Stored data entries -
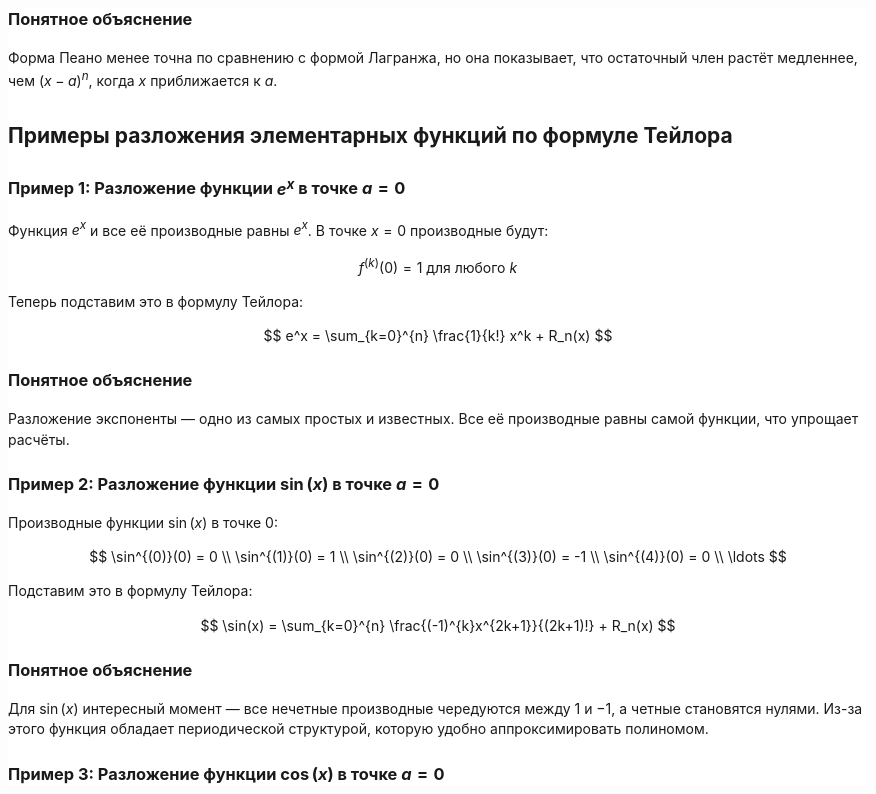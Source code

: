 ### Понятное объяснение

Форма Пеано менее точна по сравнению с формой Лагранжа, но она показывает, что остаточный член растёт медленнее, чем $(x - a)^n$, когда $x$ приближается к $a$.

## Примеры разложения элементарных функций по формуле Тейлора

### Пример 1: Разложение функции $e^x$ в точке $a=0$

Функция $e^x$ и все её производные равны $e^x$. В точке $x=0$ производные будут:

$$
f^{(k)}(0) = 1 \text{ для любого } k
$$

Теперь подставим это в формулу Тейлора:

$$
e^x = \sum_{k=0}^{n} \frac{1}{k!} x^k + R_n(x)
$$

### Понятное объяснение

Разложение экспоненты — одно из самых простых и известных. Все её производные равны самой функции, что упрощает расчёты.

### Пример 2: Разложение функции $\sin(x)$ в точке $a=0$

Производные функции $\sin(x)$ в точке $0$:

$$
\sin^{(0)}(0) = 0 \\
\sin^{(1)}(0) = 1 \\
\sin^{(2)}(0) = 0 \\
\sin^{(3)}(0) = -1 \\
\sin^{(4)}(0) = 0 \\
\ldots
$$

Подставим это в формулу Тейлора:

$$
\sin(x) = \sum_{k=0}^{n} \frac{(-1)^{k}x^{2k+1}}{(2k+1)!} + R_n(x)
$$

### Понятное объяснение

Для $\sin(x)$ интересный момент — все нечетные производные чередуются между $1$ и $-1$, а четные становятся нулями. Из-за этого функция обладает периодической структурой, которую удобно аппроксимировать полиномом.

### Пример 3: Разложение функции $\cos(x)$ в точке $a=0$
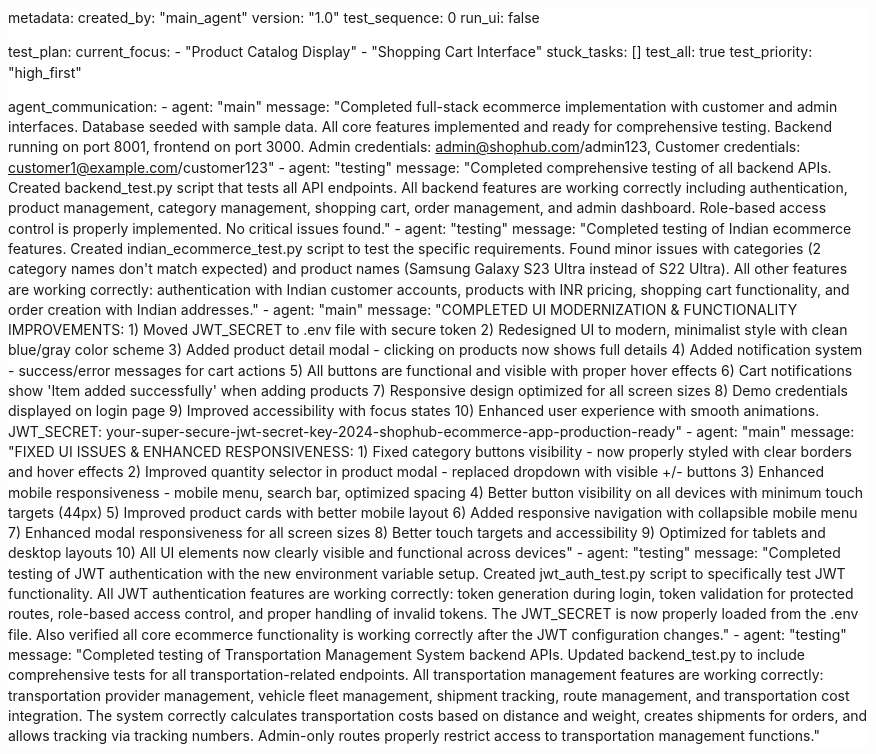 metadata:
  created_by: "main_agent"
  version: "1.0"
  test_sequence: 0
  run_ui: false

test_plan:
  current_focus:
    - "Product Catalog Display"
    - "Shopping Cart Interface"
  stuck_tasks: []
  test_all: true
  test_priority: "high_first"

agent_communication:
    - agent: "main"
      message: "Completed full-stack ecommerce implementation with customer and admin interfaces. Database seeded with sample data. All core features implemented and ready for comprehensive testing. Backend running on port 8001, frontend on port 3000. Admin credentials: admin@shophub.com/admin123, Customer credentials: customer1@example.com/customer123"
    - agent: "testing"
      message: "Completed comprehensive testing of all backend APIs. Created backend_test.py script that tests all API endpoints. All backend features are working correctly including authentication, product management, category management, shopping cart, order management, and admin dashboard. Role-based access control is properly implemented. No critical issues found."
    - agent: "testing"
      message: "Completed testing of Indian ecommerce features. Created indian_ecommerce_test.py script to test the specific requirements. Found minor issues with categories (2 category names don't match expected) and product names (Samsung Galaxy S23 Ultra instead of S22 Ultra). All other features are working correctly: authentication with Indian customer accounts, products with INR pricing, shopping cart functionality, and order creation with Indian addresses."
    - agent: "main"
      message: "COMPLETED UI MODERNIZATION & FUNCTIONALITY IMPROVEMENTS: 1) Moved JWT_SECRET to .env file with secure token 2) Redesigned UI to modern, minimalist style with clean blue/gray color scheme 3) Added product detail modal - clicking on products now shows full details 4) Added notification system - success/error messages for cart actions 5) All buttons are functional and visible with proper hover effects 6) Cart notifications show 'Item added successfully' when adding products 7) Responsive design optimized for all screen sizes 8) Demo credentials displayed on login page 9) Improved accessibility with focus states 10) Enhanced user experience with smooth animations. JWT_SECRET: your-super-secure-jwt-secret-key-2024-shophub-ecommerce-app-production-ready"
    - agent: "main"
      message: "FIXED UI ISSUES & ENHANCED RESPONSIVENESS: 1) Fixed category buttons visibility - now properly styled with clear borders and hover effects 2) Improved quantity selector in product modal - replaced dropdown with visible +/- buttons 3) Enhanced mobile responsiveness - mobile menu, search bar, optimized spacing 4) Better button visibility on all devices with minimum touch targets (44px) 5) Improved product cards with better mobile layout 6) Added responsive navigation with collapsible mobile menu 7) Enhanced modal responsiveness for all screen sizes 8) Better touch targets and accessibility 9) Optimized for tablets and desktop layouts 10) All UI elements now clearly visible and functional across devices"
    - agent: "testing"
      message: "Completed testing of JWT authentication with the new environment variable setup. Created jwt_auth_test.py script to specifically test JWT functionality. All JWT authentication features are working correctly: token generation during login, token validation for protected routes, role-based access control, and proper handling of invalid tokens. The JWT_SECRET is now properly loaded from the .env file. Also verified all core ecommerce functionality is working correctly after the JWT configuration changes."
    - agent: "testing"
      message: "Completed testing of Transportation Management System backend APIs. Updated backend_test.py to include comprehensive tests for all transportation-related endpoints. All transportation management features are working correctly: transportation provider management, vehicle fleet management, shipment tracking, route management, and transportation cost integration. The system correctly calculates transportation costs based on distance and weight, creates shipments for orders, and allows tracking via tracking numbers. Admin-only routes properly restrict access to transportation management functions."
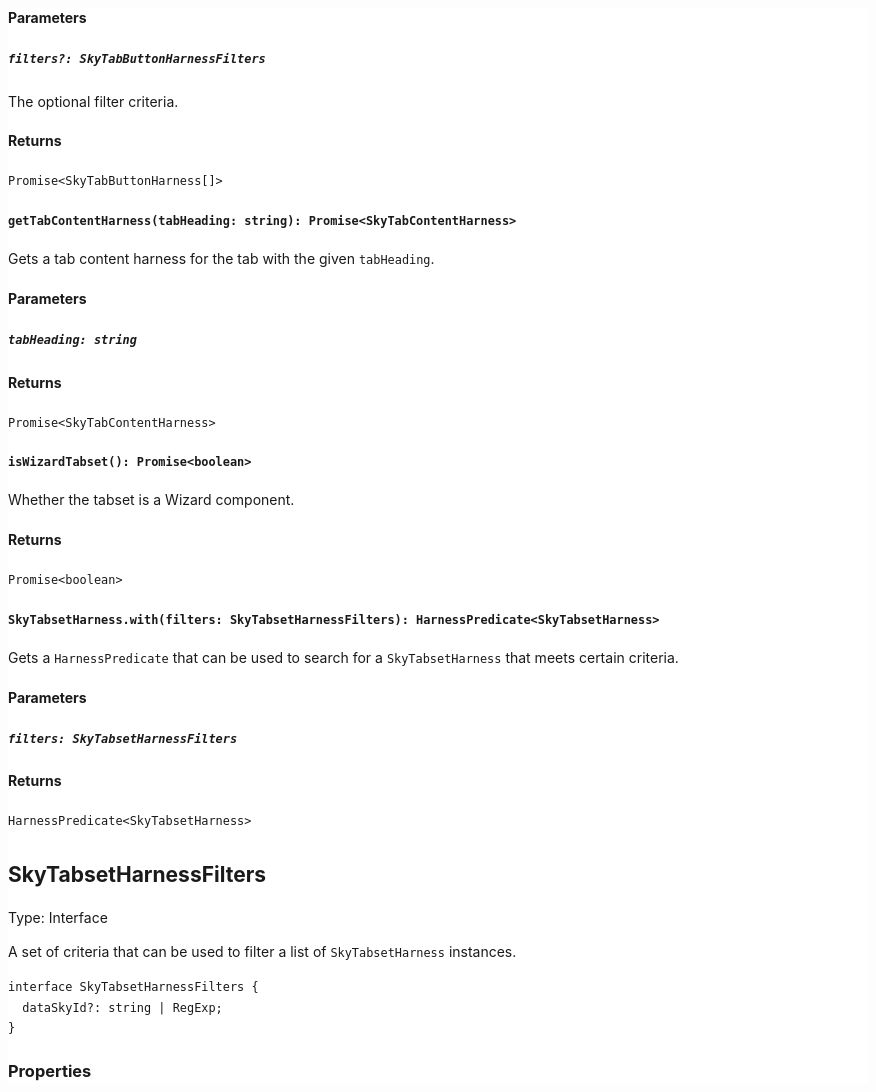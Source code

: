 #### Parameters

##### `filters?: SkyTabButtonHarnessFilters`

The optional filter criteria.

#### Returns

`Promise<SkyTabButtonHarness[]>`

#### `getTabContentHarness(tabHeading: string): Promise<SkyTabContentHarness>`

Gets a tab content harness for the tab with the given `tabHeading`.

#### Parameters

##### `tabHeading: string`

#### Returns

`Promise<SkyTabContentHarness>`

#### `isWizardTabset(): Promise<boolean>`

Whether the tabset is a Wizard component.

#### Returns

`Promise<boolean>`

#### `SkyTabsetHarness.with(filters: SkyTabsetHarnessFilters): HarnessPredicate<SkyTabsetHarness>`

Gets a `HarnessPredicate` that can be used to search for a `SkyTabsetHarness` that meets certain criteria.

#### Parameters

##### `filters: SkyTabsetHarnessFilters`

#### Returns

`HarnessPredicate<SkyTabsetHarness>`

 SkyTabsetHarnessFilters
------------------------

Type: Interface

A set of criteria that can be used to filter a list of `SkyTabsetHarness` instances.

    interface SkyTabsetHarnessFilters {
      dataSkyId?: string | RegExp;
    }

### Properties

ACTIVITY - Only lines containing the word "Promise" should appear in the answer, and every such line from the records above must be there.

THE ANSWER -
`Promise<SkyTabButtonHarness[]>`
#### `getTabContentHarness(tabHeading: string): Promise<SkyTabContentHarness>`
`Promise<SkyTabContentHarness>`
#### `isWizardTabset(): Promise<boolean>`
`Promise<boolean>`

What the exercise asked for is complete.